--- EXERCISE BRIEF ---
Transcribe exactly each line of the entries, from the opening line to the line with "### Транспорт", with both of those lines included.
◆ ◆ ◆
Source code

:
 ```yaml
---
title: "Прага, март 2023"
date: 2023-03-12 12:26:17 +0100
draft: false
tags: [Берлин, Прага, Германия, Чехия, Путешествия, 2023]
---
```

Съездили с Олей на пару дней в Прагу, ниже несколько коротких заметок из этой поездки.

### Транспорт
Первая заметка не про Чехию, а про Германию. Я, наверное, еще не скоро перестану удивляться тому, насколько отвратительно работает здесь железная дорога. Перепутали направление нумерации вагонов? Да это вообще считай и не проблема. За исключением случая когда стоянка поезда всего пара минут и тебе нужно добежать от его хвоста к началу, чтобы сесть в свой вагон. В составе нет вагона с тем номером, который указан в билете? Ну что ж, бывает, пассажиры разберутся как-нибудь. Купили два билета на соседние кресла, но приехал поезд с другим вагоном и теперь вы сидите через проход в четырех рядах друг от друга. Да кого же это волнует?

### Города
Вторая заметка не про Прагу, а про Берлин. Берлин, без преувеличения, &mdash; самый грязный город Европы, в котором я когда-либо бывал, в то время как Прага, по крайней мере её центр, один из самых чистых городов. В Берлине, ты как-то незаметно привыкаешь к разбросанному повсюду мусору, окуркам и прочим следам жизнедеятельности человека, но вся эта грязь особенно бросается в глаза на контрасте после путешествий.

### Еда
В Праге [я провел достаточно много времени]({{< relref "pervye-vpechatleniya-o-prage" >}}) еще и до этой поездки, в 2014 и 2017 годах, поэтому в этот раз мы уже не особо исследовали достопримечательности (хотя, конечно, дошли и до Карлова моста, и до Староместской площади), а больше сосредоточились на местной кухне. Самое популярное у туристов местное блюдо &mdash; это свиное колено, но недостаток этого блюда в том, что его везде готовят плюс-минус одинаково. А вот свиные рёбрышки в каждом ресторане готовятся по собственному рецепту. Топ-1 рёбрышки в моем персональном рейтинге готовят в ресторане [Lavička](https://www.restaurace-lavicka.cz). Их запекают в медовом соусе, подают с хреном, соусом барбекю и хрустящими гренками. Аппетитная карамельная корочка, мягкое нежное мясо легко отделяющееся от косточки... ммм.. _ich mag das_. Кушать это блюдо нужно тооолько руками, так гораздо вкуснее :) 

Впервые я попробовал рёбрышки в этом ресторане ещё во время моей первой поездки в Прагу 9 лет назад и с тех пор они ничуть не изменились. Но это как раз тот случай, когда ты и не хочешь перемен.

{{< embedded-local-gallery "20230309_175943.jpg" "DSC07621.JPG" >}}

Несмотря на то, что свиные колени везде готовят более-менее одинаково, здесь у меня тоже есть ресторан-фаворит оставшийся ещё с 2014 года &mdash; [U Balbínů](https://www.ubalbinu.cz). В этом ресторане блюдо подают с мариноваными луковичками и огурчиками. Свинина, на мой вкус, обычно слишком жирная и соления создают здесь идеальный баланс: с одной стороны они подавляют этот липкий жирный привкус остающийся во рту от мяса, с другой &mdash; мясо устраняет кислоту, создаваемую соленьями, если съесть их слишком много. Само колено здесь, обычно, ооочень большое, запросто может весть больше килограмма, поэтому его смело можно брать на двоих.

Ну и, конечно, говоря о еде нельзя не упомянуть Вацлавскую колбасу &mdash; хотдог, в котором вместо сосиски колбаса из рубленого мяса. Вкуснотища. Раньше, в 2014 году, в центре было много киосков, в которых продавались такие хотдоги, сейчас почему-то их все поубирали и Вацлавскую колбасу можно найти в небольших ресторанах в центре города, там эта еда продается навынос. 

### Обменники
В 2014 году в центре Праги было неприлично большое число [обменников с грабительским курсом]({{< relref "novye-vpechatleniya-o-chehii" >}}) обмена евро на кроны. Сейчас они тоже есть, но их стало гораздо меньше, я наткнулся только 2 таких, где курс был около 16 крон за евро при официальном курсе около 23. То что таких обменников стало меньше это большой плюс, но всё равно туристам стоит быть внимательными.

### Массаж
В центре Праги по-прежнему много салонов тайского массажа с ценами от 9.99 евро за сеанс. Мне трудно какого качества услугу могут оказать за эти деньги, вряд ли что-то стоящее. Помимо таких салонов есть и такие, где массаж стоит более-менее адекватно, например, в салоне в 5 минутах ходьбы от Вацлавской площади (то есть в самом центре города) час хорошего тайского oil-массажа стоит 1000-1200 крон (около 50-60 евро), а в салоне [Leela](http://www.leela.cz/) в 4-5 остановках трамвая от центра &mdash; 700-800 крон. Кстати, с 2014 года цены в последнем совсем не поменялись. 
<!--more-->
◆ ◆ ◆
--- YOUR RESPONSE ---
Source code

:
 ```yaml
---
title: "Прага, март 2023"
date: 2023-03-12 12:26:17 +0100
draft: false
tags: [Берлин, Прага, Германия, Чехия, Путешествия, 2023]
---
```

Съездили с Олей на пару дней в Прагу, ниже несколько коротких заметок из этой поездки.

### Транспорт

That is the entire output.